WHAT YOU WILL DO> After the line containing "There were many", write nothing more; before it, reproduce every line of the material below exactly, starting with the first.

═══ PROVIDED RECORDS ═══

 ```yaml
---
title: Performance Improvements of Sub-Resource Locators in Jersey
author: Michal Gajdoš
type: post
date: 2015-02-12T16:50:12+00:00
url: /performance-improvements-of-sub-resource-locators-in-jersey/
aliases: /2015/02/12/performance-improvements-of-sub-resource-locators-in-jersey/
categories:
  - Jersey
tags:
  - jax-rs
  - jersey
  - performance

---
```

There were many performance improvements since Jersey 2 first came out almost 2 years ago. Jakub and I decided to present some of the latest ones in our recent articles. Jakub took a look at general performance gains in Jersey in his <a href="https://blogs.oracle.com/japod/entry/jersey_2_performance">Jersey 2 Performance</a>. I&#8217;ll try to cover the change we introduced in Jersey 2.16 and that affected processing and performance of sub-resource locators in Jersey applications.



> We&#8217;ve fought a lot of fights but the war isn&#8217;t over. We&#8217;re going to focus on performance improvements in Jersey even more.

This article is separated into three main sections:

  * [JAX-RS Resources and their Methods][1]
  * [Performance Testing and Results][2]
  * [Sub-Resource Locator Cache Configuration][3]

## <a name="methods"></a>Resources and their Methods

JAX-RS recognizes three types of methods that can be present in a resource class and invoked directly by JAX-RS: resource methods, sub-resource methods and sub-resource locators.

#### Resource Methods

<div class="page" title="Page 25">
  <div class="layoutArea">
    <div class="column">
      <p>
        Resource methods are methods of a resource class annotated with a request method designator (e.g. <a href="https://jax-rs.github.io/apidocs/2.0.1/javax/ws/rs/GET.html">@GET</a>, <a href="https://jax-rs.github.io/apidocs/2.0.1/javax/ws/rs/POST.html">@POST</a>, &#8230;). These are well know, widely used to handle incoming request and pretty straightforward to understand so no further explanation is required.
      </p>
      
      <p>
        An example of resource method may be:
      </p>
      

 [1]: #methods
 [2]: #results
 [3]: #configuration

═══

COMPLETED EXERCISE>
 ```yaml
---
title: Performance Improvements of Sub-Resource Locators in Jersey
author: Michal Gajdoš
type: post
date: 2015-02-12T16:50:12+00:00
url: /performance-improvements-of-sub-resource-locators-in-jersey/
aliases: /2015/02/12/performance-improvements-of-sub-resource-locators-in-jersey/
categories:
  - Jersey
tags:
  - jax-rs
  - jersey
  - performance

---
```

There were many performance improvements since Jersey 2 first came out almost 2 years ago. Jakub and I decided to present some of the latest ones in our recent articles. Jakub took a look at general performance gains in Jersey in his <a href="https://blogs.oracle.com/japod/entry/jersey_2_performance">Jersey 2 Performance</a>. I&#8217;ll try to cover the change we introduced in Jersey 2.16 and that affected processing and performance of sub-resource locators in Jersey applications.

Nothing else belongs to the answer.